─── THE INPUT ───

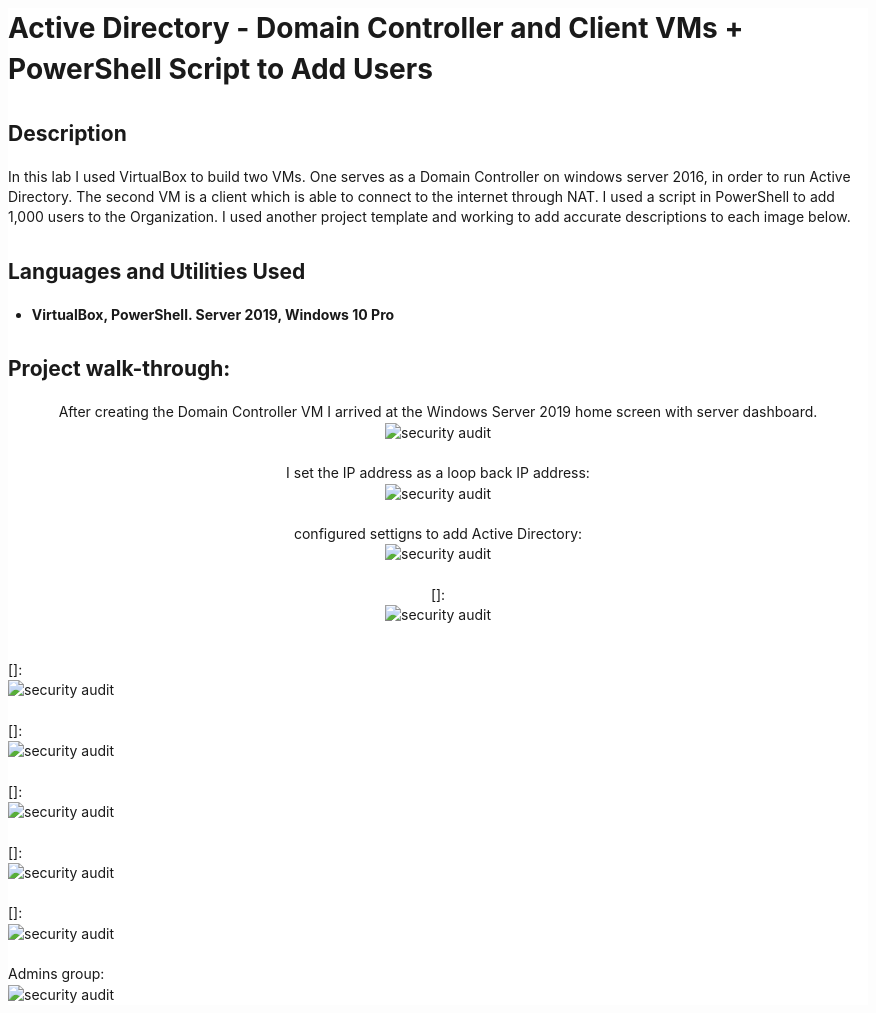

<h1>Active Directory - Domain Controller and Client VMs + PowerShell Script to Add Users</h1>

<h2>Description</h2>
In this lab I used VirtualBox to build two VMs. One serves as a Domain Controller on windows server 2016, in order to run Active Directory. The second VM is a client which is able to connect to the internet through NAT. I used a script in PowerShell to add 1,000 users to the Organization. I used another project template and working to add accurate descriptions to each image below.
<br />


<h2>Languages and Utilities Used</h2>

- <b>VirtualBox, PowerShell. Server 2019, Windows 10 Pro</b> 



<h2>Project walk-through:</h2>

<p align="center">
After creating the Domain Controller VM I arrived at the Windows Server 2019 home screen with server dashboard. <br/>
<img src="https://i.imgur.com/gXCPnsq.png" height="80%" width="80%" alt="security audit"/>
<br />
<br />
I set the IP address as a loop back IP address:  <br/>
<img src="https://i.imgur.com/vBRW1vZ.png" height="80%" width="80%" alt="security audit"/>
<br />
<br />
configured settigns to add Active Directory: <br/>
<img src="https://i.imgur.com/ZCroLst.png" height="80%" width="80%" alt="security audit"/>
<br />
<br />
[]:  <br/>
<img src="https://i.imgur.com/xpPvOl0.png" height="80%" width="80%" alt="security audit"/>
<br />
<br />

[]:  <br/>
<img src="https://i.imgur.com/xpPvOl0.png" height="80%" width="80%" alt="security audit"/>
<br />
<br />
[]:  <br/>
<img src="https://i.imgur.com/m4GGC2g.png" height="80%" width="80%" alt="security audit"/>
<br />
<br />
[]:  <br/>
<img src="https://i.imgur.com/aGAc9Uw.png" height="80%" width="80%" alt="security audit"/>
<br />
<br />
[]:  <br/>
<img src="https://i.imgur.com/tfVvQux.png" height="80%" width="80%" alt="security audit"/>
<br />
<br />
[]:  <br/>
<img src="https://i.imgur.com/wW8tvb6.png" height="80%" width="80%" alt="security audit"/>
<br />
<br />
Admins group:  <br/>
<img src="https://i.imgur.com/gj0YwNz.png" height="80%" width="80%" alt="security audit"/>
<br />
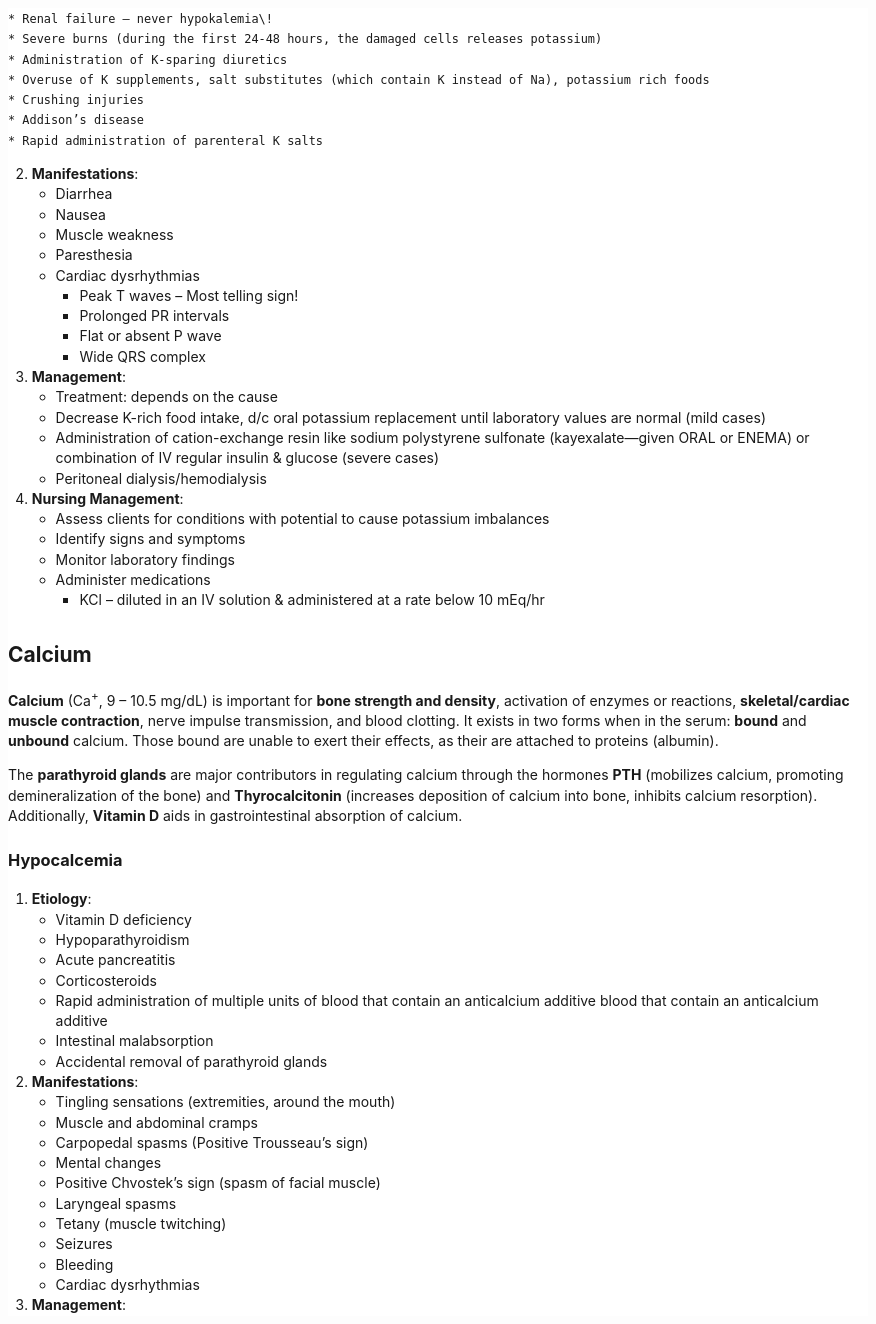	* Renal failure – never hypokalemia\!
	* Severe burns (during the first 24-48 hours, the damaged cells releases potassium)  
	* Administration of K-sparing diuretics  
	* Overuse of K supplements, salt substitutes (which contain K instead of Na), potassium rich foods  
	* Crushing injuries  
	* Addison’s disease  
	* Rapid administration of parenteral K salts  
2. **Manifestations**:
	* Diarrhea  
	* Nausea  
	* Muscle weakness  
	* Paresthesia  
	* Cardiac dysrhythmias  
		* Peak T waves – Most telling sign\!  
		* Prolonged PR intervals  
		* Flat or absent P wave  
		* Wide QRS complex  
3. **Management**:  
    * Treatment: depends on the cause
    * Decrease K-rich food intake, d/c oral potassium replacement until laboratory values are normal (mild cases)  
    * Administration of cation-exchange resin like sodium polystyrene sulfonate (kayexalate—given ORAL or ENEMA) or combination of IV regular insulin & glucose (severe cases)  
    * Peritoneal dialysis/hemodialysis
4. **Nursing Management**:  
	* Assess clients for conditions with potential to cause potassium imbalances  
	* Identify signs and symptoms  
	* Monitor laboratory findings  
	* Administer medications  
		* KCl – diluted in an IV solution & administered at a rate below 10 mEq/hr
## Calcium
**Calcium** (Ca<sup>+</sup>, 9 – 10.5 mg/dL) is important for **bone strength and density**, activation of enzymes or reactions, **skeletal/cardiac muscle contraction**, nerve impulse transmission, and blood clotting. It exists in two forms when in the serum: **bound** and **unbound** calcium. Those bound are unable to exert their effects, as their are attached to proteins (albumin).

The **parathyroid glands** are major contributors in regulating calcium through the hormones **PTH** (mobilizes calcium, promoting demineralization of the bone) and **Thyrocalcitonin** (increases deposition of calcium into bone, inhibits calcium resorption). Additionally, **Vitamin D** aids in gastrointestinal absorption of calcium.
### Hypocalcemia
1. **Etiology**:  
	* Vitamin D deficiency
	* Hypoparathyroidism  
	* Acute pancreatitis  
	* Corticosteroids  
	* Rapid administration of multiple units of blood that contain an anticalcium additive blood that contain an anticalcium additive  
	* Intestinal malabsorption
	* Accidental removal of parathyroid glands  
2. **Manifestations**:  
	* Tingling sensations (extremities, around the mouth)  
	* Muscle and abdominal cramps  
	* Carpopedal spasms (Positive Trousseau’s sign)  
	* Mental changes  
	* Positive Chvostek’s sign (spasm of facial muscle)  
	* Laryngeal spasms  
	* Tetany (muscle twitching)  
	* Seizures  
	* Bleeding  
	* Cardiac dysrhythmias  
3. **Management**:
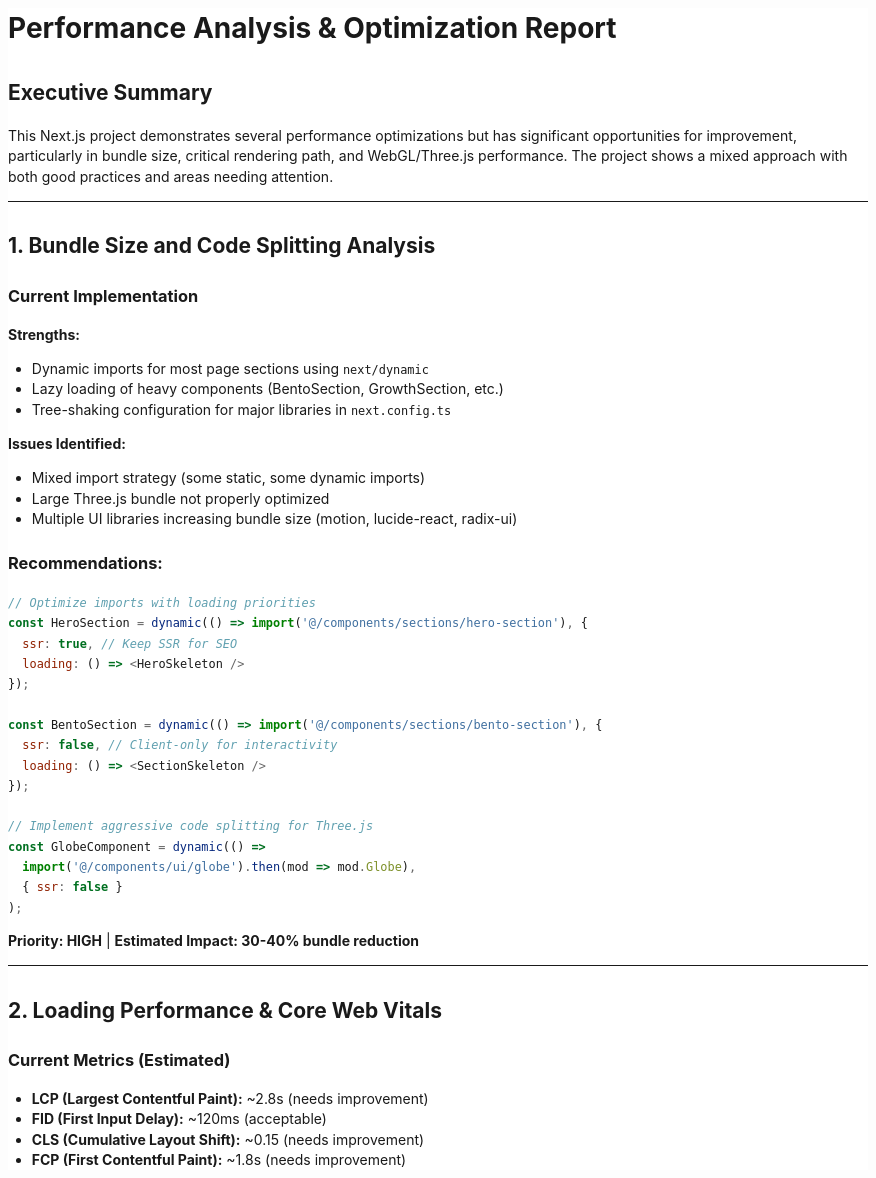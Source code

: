 # Performance Analysis & Optimization Report

## Executive Summary
This Next.js project demonstrates several performance optimizations but has significant opportunities for improvement, particularly in bundle size, critical rendering path, and WebGL/Three.js performance. The project shows a mixed approach with both good practices and areas needing attention.

---

## 1. Bundle Size and Code Splitting Analysis

### Current Implementation
**Strengths:**
- Dynamic imports for most page sections using `next/dynamic`
- Lazy loading of heavy components (BentoSection, GrowthSection, etc.)
- Tree-shaking configuration for major libraries in `next.config.ts`

**Issues Identified:**
- Mixed import strategy (some static, some dynamic imports)
- Large Three.js bundle not properly optimized
- Multiple UI libraries increasing bundle size (motion, lucide-react, radix-ui)

### Recommendations:
```javascript
// Optimize imports with loading priorities
const HeroSection = dynamic(() => import('@/components/sections/hero-section'), {
  ssr: true, // Keep SSR for SEO
  loading: () => <HeroSkeleton />
});

const BentoSection = dynamic(() => import('@/components/sections/bento-section'), {
  ssr: false, // Client-only for interactivity
  loading: () => <SectionSkeleton />
});

// Implement aggressive code splitting for Three.js
const GlobeComponent = dynamic(() => 
  import('@/components/ui/globe').then(mod => mod.Globe),
  { ssr: false }
);
```

**Priority: HIGH** | **Estimated Impact: 30-40% bundle reduction**

---

## 2. Loading Performance & Core Web Vitals

### Current Metrics (Estimated)
- **LCP (Largest Contentful Paint):** ~2.8s (needs improvement)
- **FID (First Input Delay):** ~120ms (acceptable)
- **CLS (Cumulative Layout Shift):** ~0.15 (needs improvement)
- **FCP (First Contentful Paint):** ~1.8s (needs improvement)
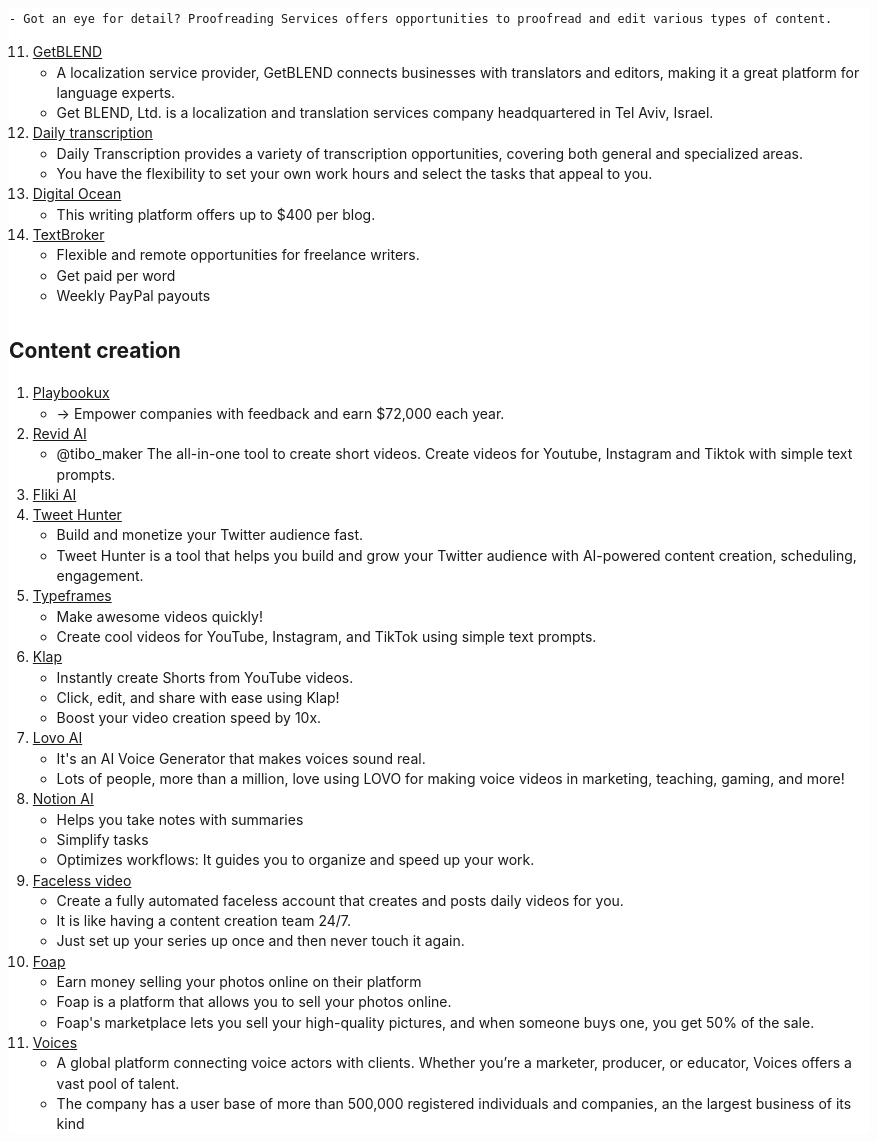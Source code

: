     - Got an eye for detail? Proofreading Services offers opportunities to proofread and edit various types of content.
11. [GetBLEND](https://www.getblend.com/)
    - A localization service provider, GetBLEND connects businesses with translators and editors, making it a great platform for language experts.
    - Get BLEND, Ltd. is a localization and translation services company headquartered in Tel Aviv, Israel.
12. [Daily transcription](http://dailytranscription.com)
    - Daily Transcription provides a variety of transcription opportunities, covering both general and specialized areas. 
    - You have the flexibility to set your own work hours and select the tasks that appeal to you.
13. [Digital Ocean](digitalocean.com)
    - This writing platform offers up to $400 per blog.
14. [TextBroker](https://www.textbroker.com/)
    - Flexible and remote opportunities for freelance writers.
    - Get paid per word
    - Weekly PayPal payouts

## Content creation
1. [Playbookux](http://playbookux.com/)
   - → Empower companies with feedback and earn $72,000 each year. 
2. [Revid AI](https://www.revid.ai/)
   - @tibo_maker The all-in-one tool to create short videos. Create videos for Youtube, Instagram and Tiktok with simple text prompts.
3. [Fliki AI](https://fliki.ai/)
5. [Tweet Hunter](https://tweethunter.io/)
   - Build and monetize your Twitter audience fast.
   - Tweet Hunter is a tool that helps you build and grow your Twitter audience with AI-powered content creation, scheduling, engagement.
6. [Typeframes](https://www.typeframes.com/)
   - Make awesome videos quickly!
   - Create cool videos for YouTube, Instagram, and TikTok using simple text prompts.
7. [Klap](https://klap.app/)
   - Instantly create Shorts from YouTube videos.
   - Click, edit, and share with ease using Klap!
   - Boost your video creation speed by 10x.
8. [Lovo AI](https://lovo.ai/)
    - It's an AI Voice Generator that makes voices sound real.
    - Lots of people, more than a million, love using LOVO for making voice videos in marketing, teaching, gaming, and more!
9.  [Notion AI](https://www.notion.so/pt-br)
    - Helps you take notes with summaries
    - Simplify tasks
    - Optimizes workflows: It guides you to organize and speed up your work.
10. [Faceless video](https://faceless.video/)
    - Create a fully automated faceless account that creates and posts daily videos for you.
    - It is like having a content creation team 24/7.
    - Just set up your series up once and then never touch it again.
11. [Foap](https://www.foap.com/)
    - Earn money selling your photos online on their platform
    - Foap is a platform that allows you to sell your photos online. 
    - Foap's marketplace lets you sell your high-quality pictures, and when someone buys one, you get 50% of the sale.
12. [Voices](https://www.voices.com/)
    - A global platform connecting voice actors with clients. Whether you’re a marketer, producer, or educator, Voices offers a vast pool of talent.
    - The company has a user base of more than 500,000 registered individuals and companies, an the largest business of its kind
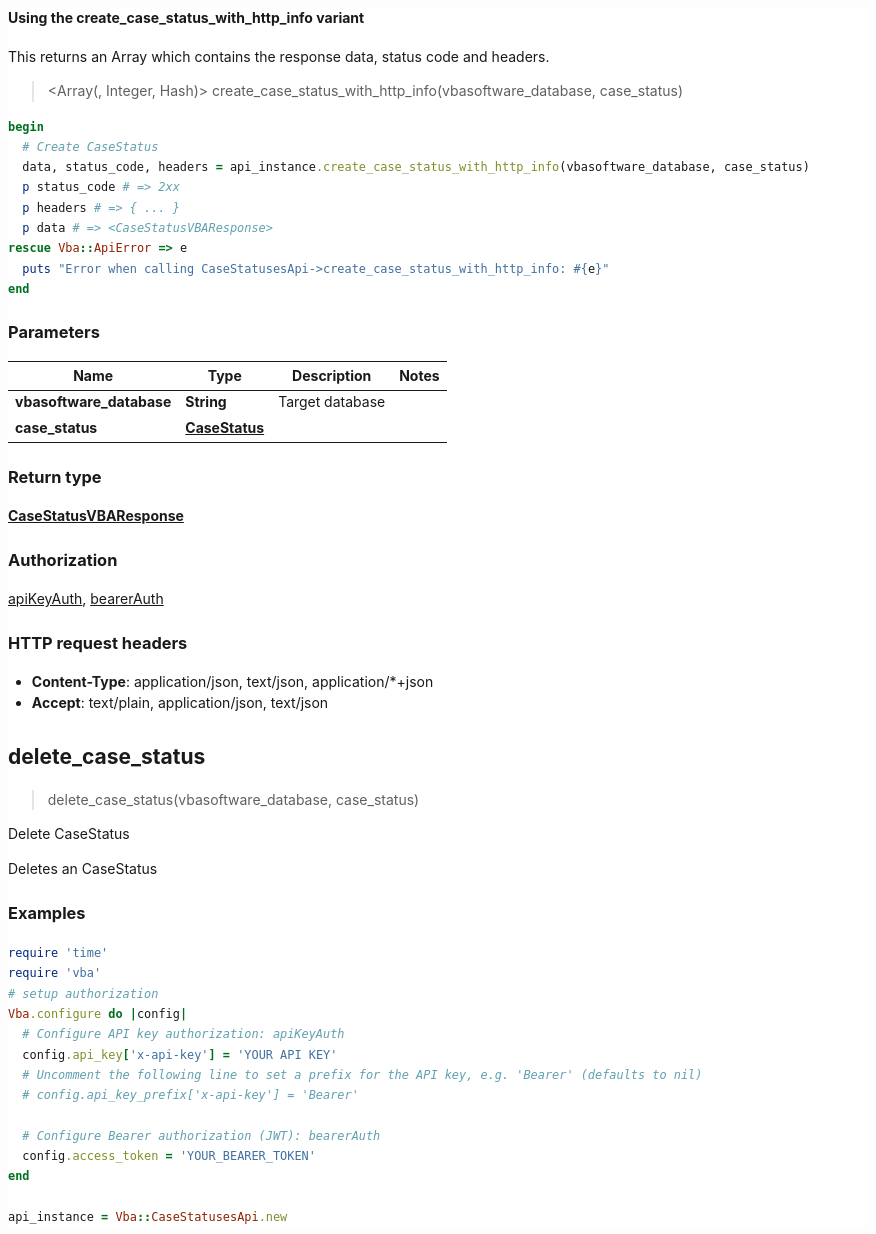 #### Using the create_case_status_with_http_info variant

This returns an Array which contains the response data, status code and headers.

> <Array(<CaseStatusVBAResponse>, Integer, Hash)> create_case_status_with_http_info(vbasoftware_database, case_status)

```ruby
begin
  # Create CaseStatus
  data, status_code, headers = api_instance.create_case_status_with_http_info(vbasoftware_database, case_status)
  p status_code # => 2xx
  p headers # => { ... }
  p data # => <CaseStatusVBAResponse>
rescue Vba::ApiError => e
  puts "Error when calling CaseStatusesApi->create_case_status_with_http_info: #{e}"
end
```

### Parameters

| Name | Type | Description | Notes |
| ---- | ---- | ----------- | ----- |
| **vbasoftware_database** | **String** | Target database |  |
| **case_status** | [**CaseStatus**](CaseStatus.md) |  |  |

### Return type

[**CaseStatusVBAResponse**](CaseStatusVBAResponse.md)

### Authorization

[apiKeyAuth](../README.md#apiKeyAuth), [bearerAuth](../README.md#bearerAuth)

### HTTP request headers

- **Content-Type**: application/json, text/json, application/*+json
- **Accept**: text/plain, application/json, text/json


## delete_case_status

> delete_case_status(vbasoftware_database, case_status)

Delete CaseStatus

Deletes an CaseStatus

### Examples

```ruby
require 'time'
require 'vba'
# setup authorization
Vba.configure do |config|
  # Configure API key authorization: apiKeyAuth
  config.api_key['x-api-key'] = 'YOUR API KEY'
  # Uncomment the following line to set a prefix for the API key, e.g. 'Bearer' (defaults to nil)
  # config.api_key_prefix['x-api-key'] = 'Bearer'

  # Configure Bearer authorization (JWT): bearerAuth
  config.access_token = 'YOUR_BEARER_TOKEN'
end

api_instance = Vba::CaseStatusesApi.new
```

───

WHAT IS EXPECTED ▸
Take the lines from the first line of the entries through the line with "I set the IP", inclusive, and give them again exactly, minus any pictures.

SOLVED EXERCISE ▸
<h1>Active Directory - Domain Controller and Client VMs + PowerShell Script to Add Users</h1>

<h2>Description</h2>
In this lab I used VirtualBox to build two VMs. One serves as a Domain Controller on windows server 2016, in order to run Active Directory. The second VM is a client which is able to connect to the internet through NAT. I used a script in PowerShell to add 1,000 users to the Organization. I used another project template and working to add accurate descriptions to each image below.
<br />


<h2>Languages and Utilities Used</h2>

- <b>VirtualBox, PowerShell. Server 2019, Windows 10 Pro</b> 



<h2>Project walk-through:</h2>

<p align="center">
After creating the Domain Controller VM I arrived at the Windows Server 2019 home screen with server dashboard. <br/>
<img src="https://i.imgur.com/gXCPnsq.png" height="80%" width="80%" alt="security audit"/>
<br />
<br />
I set the IP address as a loop back IP address:  <br/>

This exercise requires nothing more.